When you look at this Hopi Wolf Kachina Doll, you see a specimen, not an artifact.

The Hopi Kachina (or Katsina as it is also commonly known by non-Hopi) are small figurines that are representations of a Katsina. Specifically, they are carvings of Hopi men dressed as a katsina as they can be seen during religious ceremonies and dances. In Hopi cultures the Katsinam are akin to spirits. The spirits can sometimes be deity like figures that control the natural world, based on a certain animal or actual spirits of hero-ancestors. There are specific rituals and religious ceremonies where the tithu (the Hopi term for the figurines) are generally given from Hopi men who carved them to young family member Hopi women.

 

In my research I found that the history of the tithu/Kachina doll is actually relatively short and has had some major changes throughout time.
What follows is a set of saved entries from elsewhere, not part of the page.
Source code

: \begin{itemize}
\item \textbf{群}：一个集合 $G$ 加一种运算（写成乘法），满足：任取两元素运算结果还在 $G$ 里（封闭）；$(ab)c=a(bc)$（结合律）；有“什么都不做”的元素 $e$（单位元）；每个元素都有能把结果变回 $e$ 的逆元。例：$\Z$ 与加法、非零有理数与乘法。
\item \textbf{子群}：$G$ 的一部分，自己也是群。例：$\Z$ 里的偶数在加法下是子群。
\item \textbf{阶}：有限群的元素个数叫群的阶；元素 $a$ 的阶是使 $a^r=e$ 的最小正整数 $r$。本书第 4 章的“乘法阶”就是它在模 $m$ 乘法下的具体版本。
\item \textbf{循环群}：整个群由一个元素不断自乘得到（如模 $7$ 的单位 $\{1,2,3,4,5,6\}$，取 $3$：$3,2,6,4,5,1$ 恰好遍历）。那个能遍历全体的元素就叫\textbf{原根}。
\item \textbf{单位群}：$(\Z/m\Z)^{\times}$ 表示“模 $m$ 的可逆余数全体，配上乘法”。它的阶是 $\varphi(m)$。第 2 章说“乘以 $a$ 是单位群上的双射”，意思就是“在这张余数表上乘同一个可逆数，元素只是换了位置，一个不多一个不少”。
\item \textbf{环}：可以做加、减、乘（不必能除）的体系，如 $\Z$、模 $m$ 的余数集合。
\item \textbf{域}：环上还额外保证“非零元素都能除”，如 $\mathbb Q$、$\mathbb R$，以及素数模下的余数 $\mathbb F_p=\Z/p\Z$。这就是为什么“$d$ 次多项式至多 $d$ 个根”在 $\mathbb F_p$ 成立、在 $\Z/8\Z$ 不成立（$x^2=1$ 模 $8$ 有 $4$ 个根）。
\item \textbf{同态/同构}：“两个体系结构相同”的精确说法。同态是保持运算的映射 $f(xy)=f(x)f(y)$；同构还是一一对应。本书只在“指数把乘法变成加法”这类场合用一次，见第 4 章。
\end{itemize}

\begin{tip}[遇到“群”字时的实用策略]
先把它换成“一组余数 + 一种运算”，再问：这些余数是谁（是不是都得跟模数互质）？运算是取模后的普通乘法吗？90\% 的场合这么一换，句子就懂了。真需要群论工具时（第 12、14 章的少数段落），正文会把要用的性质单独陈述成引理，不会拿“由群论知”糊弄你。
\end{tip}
I won’t get into much that happened in the past but what I will say is that following the harmful ethnocentric policies imposed on the Hopi people as the United States began expanding westward, the Hopi began selling tithu to non-Hopi people. In the 1900s Hopi artists began using the tithu tradition/style of carving to create Kachina Dolls. The Kachina Dolls were never made for the purpose of religious use, rather they were always intended to be sold. Artists also began then adding their own artistic styles to the dolls. Starting in the 1950s two new styles started becoming more widely used. The first was the use of more vibrant colors and the second was the dolls began to look like they were in action/in the middle of movement.

 

I believe the interesting thing about this Kachina doll is that is exactly that, it’s a Kachina Doll, not a tithu. Considering the colors, materials used, and the dolls stance, I believe that it is contemporary in origin. Furthermore, looking over the records in the museum, there isn’t too much about the doll except the small description line that it was made FOR the donators. Both of these things clue me to thinking that it is not a tithu, rather a Kachina Doll.

 

This made me start considering the term I use to discuss the doll. What does it mean for an object to be a specimen versus an artifact (which is generally what one would consider objects in a museum to be). What I realized is that the designation may feel arbitrary or inconsequential, but the difference between an specimen versus and artifact is incredibly indicative of what the object actually is, where it comes from and what it means. If a museum’s purpose is to show visitors objects to spread and preserve the information about the object, the reality of what the object truly is the most important thing to display.